I wasn’t around for the moon landings. I wasn’t around for Sagan’s Cosmos. I wasn’t around for the Voyager missions, or the Pale Blue Dot. I was born into a world of technological marvels, but I haven’t been around for something great, something to pin my finger on and state as all the proof that anyone would ever need to justify my love for scientific endeavour. All that changed last week.

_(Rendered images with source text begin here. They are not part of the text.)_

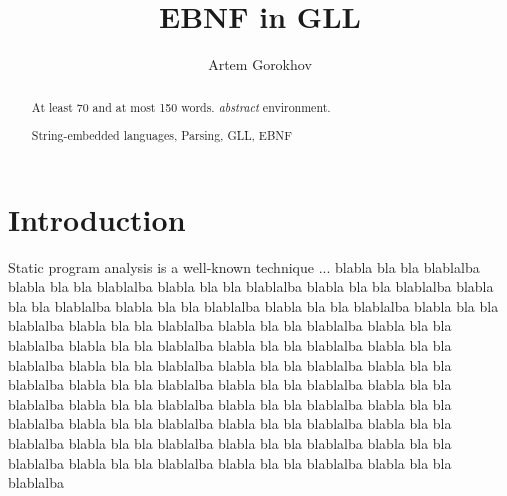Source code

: \documentclass[runningheads,a4paper]{llncs}
\newcommand{\keywords}[1]{\par\addvspace\baselineskip
\noindent\keywordname\enspace\ignorespaces#1}
\begin{document}
\mainmatter  %

\title{EBNF in GLL}


\author{Artem Gorokhov}


\maketitle


\begin{abstract}
At least 70 and at most 150 words.
\emph{abstract} environment.
\keywords{String-embedded languages, Parsing, GLL, EBNF }
\end{abstract}


\section{Introduction}%

Static program analysis is a well-known technique ...
blabla bla bla blablalba blabla bla bla blablalba blabla bla bla blablalba blabla bla bla blablalba 
blabla bla bla blablalba blabla bla bla blablalba blabla bla bla blablalba blabla bla bla blablalba 
blabla bla bla blablalba blabla bla bla blablalba blabla bla bla blablalba blabla bla bla blablalba 
blabla bla bla blablalba blabla bla bla blablalba blabla bla bla blablalba blabla bla bla blablalba 
blabla bla bla blablalba blabla bla bla blablalba blabla bla bla blablalba blabla bla bla blablalba 
blabla bla bla blablalba blabla bla bla blablalba blabla bla bla blablalba blabla bla bla blablalba 
blabla bla bla blablalba blabla bla bla blablalba blabla bla bla blablalba blabla bla bla blablalba 
blabla bla bla blablalba blabla bla bla blablalba blabla bla bla blablalba blabla bla bla blablalba 
\end{document}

On the 6th August, the Curiosity probe was on final approach to the Red Planet. I stayed up until Three A.M, when the live feed from Nasa’s Jet Propulsion Laboratory came online, and then proceeded to follow it for every second of the three hour countdown until Curiosity entered the Martian atmosphere. Then, sitting at the foot of my bed, clad in my dressing gown with light streaming in through the curtains and headphones clamped over my ears, I watched with breath as baited as that of the JPL controllers as the Seven Minutes of Terror ticked by in silence.
The reaction stirred up by touchdown was truly a sight to behold, and sent me punching the air and bouncing on the balls of my feet as quietly as my cluttered bedroom allowed. Minutes later,when the first images from the surface of another planet started to come through, I sensed history being made, another step being taken to push back the boundaries of the unknown; felt in my bones that Hollywood’s grandest epics didn’t hold a candle to such raw discovery.
Beneath the foolish grin that refused to leave my cheeks, I was disheartened only by the fact that more of we Europeans couldn’t watch such a thing live on our screens. An event such as this brought into focus everything that drove me to being a student of Science.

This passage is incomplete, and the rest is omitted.